**WHAT THE TASK ASKS**
From the listing below, extract every line containing "free".

**DATA PROVIDED**
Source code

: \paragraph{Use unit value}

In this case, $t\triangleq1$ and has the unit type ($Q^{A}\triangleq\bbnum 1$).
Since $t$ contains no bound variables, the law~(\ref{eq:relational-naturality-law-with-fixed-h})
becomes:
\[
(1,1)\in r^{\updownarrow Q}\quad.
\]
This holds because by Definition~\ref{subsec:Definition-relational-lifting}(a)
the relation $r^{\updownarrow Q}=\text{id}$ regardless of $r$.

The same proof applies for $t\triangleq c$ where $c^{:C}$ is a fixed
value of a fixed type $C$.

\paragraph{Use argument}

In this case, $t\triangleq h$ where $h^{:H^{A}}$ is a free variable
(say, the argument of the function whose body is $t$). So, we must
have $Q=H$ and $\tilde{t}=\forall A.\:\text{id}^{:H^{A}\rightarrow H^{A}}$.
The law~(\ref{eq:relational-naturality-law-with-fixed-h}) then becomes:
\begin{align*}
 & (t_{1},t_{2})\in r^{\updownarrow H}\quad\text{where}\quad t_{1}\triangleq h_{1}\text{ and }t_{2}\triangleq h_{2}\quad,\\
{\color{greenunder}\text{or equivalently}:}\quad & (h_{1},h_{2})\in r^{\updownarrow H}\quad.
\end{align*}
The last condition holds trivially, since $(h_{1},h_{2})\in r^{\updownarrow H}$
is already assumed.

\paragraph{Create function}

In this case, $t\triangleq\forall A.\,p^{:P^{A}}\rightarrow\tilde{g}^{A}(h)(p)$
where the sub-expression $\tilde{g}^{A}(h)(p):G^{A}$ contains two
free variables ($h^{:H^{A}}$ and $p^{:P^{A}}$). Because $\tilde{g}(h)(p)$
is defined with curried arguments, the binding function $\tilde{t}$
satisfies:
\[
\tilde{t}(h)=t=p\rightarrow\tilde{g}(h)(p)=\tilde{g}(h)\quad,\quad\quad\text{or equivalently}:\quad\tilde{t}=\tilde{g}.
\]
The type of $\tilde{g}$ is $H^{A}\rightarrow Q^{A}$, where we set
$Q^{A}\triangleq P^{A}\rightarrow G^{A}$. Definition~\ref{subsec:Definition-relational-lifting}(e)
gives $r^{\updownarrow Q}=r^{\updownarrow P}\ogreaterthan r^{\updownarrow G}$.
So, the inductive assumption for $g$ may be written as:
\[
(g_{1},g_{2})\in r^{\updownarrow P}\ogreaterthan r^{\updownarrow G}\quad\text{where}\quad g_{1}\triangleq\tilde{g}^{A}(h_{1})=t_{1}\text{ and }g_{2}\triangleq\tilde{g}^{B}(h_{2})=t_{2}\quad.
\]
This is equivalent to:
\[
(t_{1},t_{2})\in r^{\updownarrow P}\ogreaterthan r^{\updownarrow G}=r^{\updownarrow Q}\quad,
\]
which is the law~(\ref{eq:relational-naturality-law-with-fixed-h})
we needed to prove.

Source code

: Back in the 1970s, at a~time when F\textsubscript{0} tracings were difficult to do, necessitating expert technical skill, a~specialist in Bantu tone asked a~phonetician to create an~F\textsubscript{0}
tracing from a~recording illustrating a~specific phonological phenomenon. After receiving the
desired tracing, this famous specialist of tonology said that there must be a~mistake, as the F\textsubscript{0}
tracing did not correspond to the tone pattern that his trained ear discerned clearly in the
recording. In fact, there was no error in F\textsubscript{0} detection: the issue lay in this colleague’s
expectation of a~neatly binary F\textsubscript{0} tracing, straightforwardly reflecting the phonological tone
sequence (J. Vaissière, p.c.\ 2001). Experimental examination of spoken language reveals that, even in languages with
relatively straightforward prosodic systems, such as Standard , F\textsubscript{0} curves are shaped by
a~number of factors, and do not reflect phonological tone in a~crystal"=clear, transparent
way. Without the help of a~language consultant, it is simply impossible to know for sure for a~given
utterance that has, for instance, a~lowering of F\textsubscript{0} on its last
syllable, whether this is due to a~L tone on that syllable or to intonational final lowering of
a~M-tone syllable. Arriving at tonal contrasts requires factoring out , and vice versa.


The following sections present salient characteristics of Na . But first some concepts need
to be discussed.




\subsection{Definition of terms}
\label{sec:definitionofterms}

**ANSWER FOR THE TASK**
In this case, $t\triangleq h$ where $h^{:H^{A}}$ is a free variable
free variables ($h^{:H^{A}}$ and $p^{:P^{A}}$). Because $\tilde{g}(h)(p)$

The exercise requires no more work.